How to build effective data models for field data collection
The ArcGIS Mobile editing framework, combined with the power of the geodatabase data and transaction model, caters to a wide variety of field editing solutions and workflows. It is important that you carefully consider what is and is not supported within the geodatabase information and transactional models when determining how best to support field editing applications with ArcGIS Mobile.
Operational and basemap layers
When designing maps that will be edited in the field using ArcGIS Mobile, it is important to define which map layers will be synchronized with a GIS server (operational layers) and which layers will provide supportive background information (basemap layers). If there are layers in your map document that simply make the map look nicer and do not help field-workers complete their tasks, you should consider removing them before publishing the map. Try to keep your map simple. Avoid using definition queries, selection layers, joined tables, and other more advanced ArcMap behavior. Consider the constraints of the device and conditions where a mobile map will be used. You might already have existing mobile applications that connect directly to a map service or use an existing cache extracted from a mobile service.
Geodatabase support
ArcGIS Mobile supports editing of data within both file-based and multiuser relational geodatabases. Your mobile map can contain layers that reference other data sources, but if you want to capture new features or update existing features, the layer's data source must be a feature class stored within a geodatabase.
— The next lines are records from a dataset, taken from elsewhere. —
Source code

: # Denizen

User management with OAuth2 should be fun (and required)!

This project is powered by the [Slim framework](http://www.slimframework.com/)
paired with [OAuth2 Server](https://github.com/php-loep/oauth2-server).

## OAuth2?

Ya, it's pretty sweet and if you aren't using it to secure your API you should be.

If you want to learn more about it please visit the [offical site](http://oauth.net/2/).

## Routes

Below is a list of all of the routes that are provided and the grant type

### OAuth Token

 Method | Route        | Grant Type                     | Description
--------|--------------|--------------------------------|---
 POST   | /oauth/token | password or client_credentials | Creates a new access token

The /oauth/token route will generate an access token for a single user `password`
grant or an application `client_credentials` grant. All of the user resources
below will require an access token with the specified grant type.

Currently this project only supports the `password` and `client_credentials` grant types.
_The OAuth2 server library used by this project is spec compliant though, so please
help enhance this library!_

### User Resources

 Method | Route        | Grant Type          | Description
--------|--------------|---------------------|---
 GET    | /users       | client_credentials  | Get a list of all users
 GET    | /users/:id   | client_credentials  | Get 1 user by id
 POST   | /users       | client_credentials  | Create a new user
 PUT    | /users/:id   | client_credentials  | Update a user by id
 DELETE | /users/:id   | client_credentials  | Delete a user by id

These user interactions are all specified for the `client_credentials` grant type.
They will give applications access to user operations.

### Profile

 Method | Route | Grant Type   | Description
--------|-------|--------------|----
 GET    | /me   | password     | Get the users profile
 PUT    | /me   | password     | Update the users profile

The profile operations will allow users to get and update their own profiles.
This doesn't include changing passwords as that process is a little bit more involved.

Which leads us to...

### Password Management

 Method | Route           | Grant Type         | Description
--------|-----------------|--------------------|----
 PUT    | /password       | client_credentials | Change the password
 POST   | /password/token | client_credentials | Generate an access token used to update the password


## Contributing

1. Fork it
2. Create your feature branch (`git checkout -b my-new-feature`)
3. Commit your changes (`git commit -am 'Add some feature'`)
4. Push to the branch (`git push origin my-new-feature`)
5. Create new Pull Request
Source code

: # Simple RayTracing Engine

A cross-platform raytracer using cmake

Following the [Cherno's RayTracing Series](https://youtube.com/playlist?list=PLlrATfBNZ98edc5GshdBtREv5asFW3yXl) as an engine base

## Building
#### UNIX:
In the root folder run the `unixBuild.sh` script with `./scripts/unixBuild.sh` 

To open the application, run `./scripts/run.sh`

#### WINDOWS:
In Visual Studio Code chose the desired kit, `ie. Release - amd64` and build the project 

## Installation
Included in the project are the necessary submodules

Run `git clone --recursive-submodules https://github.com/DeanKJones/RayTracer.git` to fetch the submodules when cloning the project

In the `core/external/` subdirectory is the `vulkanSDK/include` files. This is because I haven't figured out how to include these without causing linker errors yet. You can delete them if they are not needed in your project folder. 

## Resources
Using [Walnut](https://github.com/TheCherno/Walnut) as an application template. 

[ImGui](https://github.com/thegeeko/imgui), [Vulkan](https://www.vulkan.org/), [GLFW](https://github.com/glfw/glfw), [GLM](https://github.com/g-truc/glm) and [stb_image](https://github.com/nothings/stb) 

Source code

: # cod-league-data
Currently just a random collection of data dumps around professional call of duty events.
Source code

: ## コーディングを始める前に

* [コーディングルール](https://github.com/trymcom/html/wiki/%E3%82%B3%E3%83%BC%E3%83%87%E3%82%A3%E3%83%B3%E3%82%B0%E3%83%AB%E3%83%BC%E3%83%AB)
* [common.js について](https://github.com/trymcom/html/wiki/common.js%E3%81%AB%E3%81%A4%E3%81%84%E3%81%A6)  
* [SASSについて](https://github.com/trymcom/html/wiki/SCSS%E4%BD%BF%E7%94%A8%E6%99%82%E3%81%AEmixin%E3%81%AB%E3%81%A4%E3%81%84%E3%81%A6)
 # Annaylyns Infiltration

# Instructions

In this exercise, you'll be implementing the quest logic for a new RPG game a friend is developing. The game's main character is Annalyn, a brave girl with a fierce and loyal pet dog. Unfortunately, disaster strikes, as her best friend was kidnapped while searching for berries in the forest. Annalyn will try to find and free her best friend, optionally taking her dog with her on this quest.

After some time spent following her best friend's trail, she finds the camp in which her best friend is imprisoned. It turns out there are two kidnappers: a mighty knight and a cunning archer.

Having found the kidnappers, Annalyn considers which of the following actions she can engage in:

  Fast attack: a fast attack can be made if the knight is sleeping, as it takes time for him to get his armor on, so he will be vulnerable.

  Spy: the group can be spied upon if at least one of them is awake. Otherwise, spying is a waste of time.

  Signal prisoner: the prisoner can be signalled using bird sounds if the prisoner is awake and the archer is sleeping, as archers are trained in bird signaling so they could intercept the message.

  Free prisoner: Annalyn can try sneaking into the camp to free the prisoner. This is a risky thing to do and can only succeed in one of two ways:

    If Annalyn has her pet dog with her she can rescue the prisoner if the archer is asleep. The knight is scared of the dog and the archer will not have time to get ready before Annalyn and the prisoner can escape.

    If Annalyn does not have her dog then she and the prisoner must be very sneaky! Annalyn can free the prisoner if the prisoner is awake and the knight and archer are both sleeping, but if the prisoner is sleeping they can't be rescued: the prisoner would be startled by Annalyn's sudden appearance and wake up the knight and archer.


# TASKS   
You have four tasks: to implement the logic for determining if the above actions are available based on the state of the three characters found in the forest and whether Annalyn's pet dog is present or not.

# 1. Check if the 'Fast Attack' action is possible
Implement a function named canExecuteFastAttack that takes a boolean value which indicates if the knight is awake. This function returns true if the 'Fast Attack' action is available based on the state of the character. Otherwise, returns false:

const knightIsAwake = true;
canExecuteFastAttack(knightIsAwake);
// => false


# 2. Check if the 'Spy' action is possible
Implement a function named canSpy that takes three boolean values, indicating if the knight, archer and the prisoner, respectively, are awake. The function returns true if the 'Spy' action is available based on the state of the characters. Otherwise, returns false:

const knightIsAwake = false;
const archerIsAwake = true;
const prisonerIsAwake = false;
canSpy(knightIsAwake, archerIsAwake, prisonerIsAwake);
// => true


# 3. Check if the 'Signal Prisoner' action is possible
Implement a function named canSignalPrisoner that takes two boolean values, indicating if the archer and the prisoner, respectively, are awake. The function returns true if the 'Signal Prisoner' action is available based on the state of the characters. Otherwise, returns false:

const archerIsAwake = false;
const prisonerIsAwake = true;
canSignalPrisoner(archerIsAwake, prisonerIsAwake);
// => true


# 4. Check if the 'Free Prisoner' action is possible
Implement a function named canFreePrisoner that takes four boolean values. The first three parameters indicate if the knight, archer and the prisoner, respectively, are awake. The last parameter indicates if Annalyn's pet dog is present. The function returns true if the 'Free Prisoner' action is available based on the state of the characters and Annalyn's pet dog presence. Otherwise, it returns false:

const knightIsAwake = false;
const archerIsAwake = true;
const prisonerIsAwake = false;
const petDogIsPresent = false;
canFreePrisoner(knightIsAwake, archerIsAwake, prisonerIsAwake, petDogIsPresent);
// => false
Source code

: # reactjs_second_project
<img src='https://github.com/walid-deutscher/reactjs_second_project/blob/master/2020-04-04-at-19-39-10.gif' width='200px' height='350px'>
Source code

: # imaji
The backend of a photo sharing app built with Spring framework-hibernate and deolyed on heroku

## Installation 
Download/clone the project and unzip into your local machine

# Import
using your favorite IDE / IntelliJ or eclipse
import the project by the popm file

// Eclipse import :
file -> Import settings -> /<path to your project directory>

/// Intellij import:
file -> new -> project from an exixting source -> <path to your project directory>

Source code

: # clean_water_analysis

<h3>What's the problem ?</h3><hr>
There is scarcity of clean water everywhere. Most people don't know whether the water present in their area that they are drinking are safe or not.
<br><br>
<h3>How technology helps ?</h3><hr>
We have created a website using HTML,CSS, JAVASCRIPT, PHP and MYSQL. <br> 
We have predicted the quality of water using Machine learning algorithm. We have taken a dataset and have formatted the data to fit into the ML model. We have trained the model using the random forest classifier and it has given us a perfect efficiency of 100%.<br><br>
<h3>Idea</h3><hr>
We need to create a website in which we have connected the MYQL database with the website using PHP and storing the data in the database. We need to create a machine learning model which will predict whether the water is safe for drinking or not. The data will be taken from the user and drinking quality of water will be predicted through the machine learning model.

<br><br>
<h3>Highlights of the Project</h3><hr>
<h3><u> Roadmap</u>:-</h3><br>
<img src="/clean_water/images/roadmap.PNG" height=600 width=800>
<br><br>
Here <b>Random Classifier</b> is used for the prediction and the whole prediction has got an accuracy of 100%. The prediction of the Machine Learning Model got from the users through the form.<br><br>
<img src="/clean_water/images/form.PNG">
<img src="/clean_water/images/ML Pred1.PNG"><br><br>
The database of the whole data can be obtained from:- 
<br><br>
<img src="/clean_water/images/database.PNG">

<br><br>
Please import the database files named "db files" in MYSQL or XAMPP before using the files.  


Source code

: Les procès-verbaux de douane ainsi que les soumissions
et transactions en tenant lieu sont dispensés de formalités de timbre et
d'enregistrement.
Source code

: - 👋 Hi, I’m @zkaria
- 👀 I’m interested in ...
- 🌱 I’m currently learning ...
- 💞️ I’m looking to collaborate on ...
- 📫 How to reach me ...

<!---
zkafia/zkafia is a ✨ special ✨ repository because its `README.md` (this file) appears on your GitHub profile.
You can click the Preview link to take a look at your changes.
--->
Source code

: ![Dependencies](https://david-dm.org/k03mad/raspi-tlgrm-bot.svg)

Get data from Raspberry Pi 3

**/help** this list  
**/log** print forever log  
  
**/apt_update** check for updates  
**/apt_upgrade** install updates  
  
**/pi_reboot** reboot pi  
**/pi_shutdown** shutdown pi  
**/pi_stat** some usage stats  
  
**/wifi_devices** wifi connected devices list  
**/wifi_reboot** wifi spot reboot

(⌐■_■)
These are ArcGIS Mobile feature class requirements:
- Stored inside a personal or multiuser ArcSDE geodatabase
- Must contain a GlobalID column
Each field that you add to a feature class in the geodatabase has certain properties that define its behavior when editing or querying against it. The ArcGIS Mobile applications fully leverage those properties throughout the user experience.
- Subtypes—Using the concept of subtypes, it is possible to subclass the content stored within a single feature class. A subtype has a collection of subtype codes, and for each subtype code, you can assign specific domains and default values for other fields in the feature class. Within the ArcGIS Mobile field applications, each subtype code is displayed in a pick list that will in turn set default values and determine other pick list values for other fields.
- Domains—Both coded value domains and range domains are supported by ArcGIS Mobile. Each domain value appears in a pick list when collecting or updating attribute values, and default values are noted with an asterisk (*). If you do not specify a default value for a field with a domain, ArcGIS Mobile will mark that field as required and prompt you to enter a valid value before your edits will be accepted. Range domains provide helpful tips in the application indicating the range of valid values you can enter and, like coded value domains, will mark fields as required if no default value is specified.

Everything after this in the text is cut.